_PROBLEM_
The word "that" may appear in some lines of the data; copy every such line.

=======

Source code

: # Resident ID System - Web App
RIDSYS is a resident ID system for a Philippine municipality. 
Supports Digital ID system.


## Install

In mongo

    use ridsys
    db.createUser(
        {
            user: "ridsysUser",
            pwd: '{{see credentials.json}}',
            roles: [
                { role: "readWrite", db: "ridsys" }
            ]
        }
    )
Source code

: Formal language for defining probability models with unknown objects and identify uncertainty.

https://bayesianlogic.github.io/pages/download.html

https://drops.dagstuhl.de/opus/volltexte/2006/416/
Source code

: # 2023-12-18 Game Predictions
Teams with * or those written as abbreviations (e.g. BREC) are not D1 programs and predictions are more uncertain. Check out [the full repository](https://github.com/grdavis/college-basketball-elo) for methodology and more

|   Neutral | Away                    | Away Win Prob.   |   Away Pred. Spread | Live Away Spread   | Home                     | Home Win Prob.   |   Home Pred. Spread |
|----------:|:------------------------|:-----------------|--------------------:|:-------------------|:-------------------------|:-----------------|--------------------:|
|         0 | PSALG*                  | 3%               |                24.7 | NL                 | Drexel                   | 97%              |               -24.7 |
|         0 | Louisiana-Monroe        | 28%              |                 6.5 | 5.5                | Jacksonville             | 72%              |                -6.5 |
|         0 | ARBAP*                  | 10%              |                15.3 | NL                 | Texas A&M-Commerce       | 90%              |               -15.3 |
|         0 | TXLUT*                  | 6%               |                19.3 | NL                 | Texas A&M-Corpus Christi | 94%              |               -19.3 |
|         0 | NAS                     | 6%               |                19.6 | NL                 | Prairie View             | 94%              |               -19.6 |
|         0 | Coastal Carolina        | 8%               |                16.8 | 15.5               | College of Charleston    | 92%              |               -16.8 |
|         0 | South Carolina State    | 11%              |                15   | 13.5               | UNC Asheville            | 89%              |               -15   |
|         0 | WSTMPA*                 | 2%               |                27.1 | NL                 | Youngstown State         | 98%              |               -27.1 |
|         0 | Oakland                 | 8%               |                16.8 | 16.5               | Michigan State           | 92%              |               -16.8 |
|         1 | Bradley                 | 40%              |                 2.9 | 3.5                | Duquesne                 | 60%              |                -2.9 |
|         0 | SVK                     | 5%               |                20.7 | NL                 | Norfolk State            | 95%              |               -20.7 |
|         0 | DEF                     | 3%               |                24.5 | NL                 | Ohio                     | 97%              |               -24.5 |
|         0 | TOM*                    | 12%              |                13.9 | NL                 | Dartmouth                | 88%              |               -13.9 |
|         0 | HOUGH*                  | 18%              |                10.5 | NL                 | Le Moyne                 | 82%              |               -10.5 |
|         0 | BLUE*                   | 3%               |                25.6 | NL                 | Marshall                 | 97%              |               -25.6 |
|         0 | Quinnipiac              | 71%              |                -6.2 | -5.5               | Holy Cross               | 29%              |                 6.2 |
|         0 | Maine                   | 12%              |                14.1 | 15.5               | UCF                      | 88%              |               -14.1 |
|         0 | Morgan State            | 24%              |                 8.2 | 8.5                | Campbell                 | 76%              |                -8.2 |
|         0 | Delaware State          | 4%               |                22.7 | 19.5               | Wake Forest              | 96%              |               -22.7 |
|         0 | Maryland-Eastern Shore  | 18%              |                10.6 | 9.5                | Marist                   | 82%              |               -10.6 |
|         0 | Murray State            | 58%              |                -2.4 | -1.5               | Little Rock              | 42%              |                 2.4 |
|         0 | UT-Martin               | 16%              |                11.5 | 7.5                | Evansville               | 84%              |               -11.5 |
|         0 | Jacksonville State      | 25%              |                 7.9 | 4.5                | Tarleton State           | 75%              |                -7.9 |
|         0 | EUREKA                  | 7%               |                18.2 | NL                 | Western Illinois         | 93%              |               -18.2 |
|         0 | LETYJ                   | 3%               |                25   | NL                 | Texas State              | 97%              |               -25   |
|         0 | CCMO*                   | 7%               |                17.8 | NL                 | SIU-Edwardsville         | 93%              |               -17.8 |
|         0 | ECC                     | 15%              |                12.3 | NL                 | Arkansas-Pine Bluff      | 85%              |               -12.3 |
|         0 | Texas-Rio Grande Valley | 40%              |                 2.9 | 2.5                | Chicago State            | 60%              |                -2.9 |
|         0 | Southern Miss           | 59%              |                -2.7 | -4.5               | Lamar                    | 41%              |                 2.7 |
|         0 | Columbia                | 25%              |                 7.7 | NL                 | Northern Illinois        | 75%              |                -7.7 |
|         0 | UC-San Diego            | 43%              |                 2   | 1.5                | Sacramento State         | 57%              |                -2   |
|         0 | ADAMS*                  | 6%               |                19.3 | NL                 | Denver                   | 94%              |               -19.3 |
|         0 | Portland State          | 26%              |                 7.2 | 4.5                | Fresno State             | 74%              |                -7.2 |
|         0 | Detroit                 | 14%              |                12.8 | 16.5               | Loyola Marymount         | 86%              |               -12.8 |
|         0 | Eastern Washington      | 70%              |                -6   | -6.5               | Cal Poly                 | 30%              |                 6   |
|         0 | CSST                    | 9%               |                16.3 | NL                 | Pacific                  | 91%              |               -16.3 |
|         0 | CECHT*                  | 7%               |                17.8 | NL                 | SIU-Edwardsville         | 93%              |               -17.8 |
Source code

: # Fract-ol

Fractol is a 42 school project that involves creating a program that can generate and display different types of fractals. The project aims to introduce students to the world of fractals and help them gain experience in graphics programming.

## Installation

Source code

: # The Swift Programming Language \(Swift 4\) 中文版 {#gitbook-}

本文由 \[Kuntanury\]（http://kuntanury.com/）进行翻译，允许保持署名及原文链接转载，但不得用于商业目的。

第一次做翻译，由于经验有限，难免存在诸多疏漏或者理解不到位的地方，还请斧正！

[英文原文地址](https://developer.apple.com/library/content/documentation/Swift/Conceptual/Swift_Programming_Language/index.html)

=======

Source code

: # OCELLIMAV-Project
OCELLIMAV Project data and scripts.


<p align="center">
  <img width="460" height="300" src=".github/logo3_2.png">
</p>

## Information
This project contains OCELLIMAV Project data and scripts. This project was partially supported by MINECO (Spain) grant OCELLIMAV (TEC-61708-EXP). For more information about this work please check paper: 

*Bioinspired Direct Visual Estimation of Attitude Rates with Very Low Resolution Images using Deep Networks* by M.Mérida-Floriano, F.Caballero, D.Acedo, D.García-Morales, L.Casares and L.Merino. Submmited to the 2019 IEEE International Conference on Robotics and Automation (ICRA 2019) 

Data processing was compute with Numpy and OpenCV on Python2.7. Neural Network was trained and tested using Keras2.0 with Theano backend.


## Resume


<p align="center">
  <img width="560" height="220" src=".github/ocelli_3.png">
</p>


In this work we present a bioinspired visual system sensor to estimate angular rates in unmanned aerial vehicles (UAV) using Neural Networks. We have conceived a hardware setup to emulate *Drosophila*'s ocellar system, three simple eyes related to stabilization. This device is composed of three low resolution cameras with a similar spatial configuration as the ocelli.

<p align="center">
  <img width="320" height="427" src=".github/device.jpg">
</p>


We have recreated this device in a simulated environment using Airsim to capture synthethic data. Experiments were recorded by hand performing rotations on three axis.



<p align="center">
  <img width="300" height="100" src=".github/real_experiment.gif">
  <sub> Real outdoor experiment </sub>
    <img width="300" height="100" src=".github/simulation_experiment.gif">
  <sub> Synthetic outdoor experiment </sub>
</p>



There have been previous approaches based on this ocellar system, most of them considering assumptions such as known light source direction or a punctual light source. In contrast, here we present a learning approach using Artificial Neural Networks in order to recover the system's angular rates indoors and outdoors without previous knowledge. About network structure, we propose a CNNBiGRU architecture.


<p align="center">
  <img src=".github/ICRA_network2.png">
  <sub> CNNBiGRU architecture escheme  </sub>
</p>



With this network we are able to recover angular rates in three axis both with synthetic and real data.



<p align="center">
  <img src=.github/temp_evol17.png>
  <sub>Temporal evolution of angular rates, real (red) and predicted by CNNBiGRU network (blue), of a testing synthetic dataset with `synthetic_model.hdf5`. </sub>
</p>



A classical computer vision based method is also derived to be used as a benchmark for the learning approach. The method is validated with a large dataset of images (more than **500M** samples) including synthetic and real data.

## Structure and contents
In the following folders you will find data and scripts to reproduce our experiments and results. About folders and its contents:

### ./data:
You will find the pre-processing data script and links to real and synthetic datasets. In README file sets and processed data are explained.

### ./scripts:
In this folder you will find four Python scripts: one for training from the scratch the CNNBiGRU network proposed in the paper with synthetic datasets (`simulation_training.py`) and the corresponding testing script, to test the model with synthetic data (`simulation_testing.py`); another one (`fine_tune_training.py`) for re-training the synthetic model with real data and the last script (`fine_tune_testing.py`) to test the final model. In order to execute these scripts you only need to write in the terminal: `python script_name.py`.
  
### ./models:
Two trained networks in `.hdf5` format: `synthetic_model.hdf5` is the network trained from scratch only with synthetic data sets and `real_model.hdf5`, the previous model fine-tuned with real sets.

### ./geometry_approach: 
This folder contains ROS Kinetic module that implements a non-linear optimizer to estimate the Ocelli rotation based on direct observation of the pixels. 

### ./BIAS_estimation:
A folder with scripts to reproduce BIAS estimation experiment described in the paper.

=======

_ANSWER_
Fractol is a 42 school project that involves creating a program that can generate and display different types of fractals. The project aims to introduce students to the world of fractals and help them gain experience in graphics programming.
This folder contains ROS Kinetic module that implements a non-linear optimizer to estimate the Ocelli rotation based on direct observation of the pixels. 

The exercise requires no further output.